Über die Kirche zu schreiben, kostet in dieser Zeit einige Überwindung. Zu sehr beschäftigen die Nachrichten über den jahrzehntelangen Missbrauch durch Amtsträger der Kirche, über die Vertuschung dieser Verbrechen durch Kardinäle und Bischöfe, über fehlende Transparenz in der Kirche z.B. über Finanz- und Vermögensfragen. Folge: Für Hunderttausende Katholiken ist ihre Kirche nicht mehr glaubwürdig, sie kehren ihr den Rücken zu.
Mit solchen Gedanken geht man sonntags zur Kirche – und erlebt eine faustdicke Überraschung. Da wird ein Gottesdienst gefeiert, von Jugendlichen vorbereitet und moderiert, eine größere Zahl von Kindern feiert mit, eine Kirchenband lädt mit viel Schwung zum Mitsingen ein, der Pfarrer spricht in seiner Predigt sehr persönlich über seine Ministrantenzeit zu den erfreulich zahlreich gekommenen Gläubigen.
Ist das dieselbe Kirche, von der es, wie eingangs erwähnt, so viele schlechte Nachrichten gibt ?

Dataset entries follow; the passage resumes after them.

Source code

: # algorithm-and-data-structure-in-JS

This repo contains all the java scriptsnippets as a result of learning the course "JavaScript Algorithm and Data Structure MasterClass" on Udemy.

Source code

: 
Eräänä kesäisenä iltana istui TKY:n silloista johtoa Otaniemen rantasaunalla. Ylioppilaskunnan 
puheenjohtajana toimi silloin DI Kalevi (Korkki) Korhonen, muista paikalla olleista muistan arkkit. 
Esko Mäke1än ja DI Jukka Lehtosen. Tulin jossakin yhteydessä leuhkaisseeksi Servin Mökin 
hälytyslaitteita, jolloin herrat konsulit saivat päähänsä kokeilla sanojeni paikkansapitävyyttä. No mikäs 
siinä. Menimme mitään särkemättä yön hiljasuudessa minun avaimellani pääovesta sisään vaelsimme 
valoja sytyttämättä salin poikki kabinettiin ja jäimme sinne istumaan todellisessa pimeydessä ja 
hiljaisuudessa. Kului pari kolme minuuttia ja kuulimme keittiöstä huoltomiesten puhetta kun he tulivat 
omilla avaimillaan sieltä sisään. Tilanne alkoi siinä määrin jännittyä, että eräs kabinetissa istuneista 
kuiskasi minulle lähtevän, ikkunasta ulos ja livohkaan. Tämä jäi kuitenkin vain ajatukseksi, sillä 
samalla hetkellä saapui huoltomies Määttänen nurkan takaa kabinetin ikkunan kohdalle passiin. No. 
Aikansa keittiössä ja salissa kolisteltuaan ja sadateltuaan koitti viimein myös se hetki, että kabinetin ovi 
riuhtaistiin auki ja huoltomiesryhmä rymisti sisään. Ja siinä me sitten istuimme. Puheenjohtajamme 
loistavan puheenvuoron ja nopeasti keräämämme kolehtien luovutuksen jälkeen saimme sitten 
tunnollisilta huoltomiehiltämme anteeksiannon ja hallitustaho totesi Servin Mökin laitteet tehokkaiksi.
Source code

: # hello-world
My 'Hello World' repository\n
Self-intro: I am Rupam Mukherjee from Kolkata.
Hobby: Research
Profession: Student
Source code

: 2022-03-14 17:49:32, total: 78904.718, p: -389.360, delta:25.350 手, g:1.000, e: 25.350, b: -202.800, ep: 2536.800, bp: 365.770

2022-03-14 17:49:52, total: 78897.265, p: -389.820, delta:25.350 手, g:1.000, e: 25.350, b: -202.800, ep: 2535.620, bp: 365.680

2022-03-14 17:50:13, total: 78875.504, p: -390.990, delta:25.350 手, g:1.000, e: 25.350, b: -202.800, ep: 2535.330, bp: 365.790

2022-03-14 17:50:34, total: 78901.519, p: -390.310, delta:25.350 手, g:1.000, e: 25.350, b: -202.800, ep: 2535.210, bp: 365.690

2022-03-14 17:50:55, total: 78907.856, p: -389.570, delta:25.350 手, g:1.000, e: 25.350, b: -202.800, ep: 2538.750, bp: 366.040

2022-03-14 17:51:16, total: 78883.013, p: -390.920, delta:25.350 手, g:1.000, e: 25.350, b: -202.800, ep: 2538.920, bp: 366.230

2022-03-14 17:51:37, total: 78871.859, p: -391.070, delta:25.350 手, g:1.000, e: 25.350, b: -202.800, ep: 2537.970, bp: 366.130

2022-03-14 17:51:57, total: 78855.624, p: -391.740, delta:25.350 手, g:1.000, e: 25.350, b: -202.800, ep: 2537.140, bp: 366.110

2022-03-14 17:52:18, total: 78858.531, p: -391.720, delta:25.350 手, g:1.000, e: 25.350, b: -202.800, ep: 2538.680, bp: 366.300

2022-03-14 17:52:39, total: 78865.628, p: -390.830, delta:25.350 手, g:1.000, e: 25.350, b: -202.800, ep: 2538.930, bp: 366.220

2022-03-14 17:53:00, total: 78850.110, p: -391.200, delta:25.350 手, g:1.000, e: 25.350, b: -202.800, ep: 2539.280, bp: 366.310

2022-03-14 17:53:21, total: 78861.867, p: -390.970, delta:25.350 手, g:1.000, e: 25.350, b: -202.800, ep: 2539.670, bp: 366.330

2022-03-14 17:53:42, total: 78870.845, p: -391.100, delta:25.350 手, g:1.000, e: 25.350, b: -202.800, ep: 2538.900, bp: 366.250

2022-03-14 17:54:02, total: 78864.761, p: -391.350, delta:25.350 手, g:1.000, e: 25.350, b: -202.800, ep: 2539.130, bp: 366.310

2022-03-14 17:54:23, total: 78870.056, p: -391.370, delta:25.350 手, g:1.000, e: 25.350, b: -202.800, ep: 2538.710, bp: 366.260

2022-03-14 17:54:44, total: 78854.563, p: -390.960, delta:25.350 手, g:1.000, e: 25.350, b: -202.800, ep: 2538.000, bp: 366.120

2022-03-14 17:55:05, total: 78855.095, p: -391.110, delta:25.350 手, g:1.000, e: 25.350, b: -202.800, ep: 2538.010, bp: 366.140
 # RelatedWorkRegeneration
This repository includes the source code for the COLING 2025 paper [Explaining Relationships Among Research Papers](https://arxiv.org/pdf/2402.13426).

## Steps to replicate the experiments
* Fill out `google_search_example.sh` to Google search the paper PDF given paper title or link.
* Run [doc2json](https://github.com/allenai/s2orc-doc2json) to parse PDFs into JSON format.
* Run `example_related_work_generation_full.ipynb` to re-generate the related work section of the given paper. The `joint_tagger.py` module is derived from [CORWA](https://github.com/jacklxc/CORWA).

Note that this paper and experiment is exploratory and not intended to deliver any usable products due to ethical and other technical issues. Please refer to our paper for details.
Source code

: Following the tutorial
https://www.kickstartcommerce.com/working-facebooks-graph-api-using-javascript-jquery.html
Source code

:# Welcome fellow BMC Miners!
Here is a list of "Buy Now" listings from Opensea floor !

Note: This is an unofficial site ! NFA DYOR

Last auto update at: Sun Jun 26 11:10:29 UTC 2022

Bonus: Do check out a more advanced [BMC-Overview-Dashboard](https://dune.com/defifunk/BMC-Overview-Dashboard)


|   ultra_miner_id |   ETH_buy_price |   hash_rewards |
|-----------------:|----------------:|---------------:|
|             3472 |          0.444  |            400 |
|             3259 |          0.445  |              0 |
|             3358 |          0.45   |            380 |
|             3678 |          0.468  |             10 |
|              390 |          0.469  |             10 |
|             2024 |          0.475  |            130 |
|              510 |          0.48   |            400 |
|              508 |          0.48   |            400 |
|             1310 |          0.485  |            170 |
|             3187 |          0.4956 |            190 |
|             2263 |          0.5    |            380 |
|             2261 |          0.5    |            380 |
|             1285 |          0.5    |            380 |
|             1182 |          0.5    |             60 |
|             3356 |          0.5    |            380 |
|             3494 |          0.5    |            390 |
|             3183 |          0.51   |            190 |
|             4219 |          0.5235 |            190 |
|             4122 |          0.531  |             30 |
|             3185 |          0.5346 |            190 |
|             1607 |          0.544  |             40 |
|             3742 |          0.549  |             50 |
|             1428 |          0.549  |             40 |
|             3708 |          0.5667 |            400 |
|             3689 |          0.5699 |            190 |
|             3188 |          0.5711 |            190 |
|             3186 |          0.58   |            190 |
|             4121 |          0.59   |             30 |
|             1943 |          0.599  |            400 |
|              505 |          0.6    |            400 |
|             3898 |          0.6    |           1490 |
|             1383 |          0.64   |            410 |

Die Hl.Messe, in der am Sonntag, 12.11.2023, vier Mädchen und ein Junge in die Schar der St.Nikolaus-Ministranten aufgenommen wurden, zeigte ein anderes Bild der gegenwärtigen Kirche: es war von Freude und Hoffnung bestimmt, ließ erkennen, dass Jugendliche für ihre Kirche etwas tun wollen, machte Mut, die Rede von der „Frohen Botschaft“ des Evangeliums nicht als eine leere Phrase abzutun.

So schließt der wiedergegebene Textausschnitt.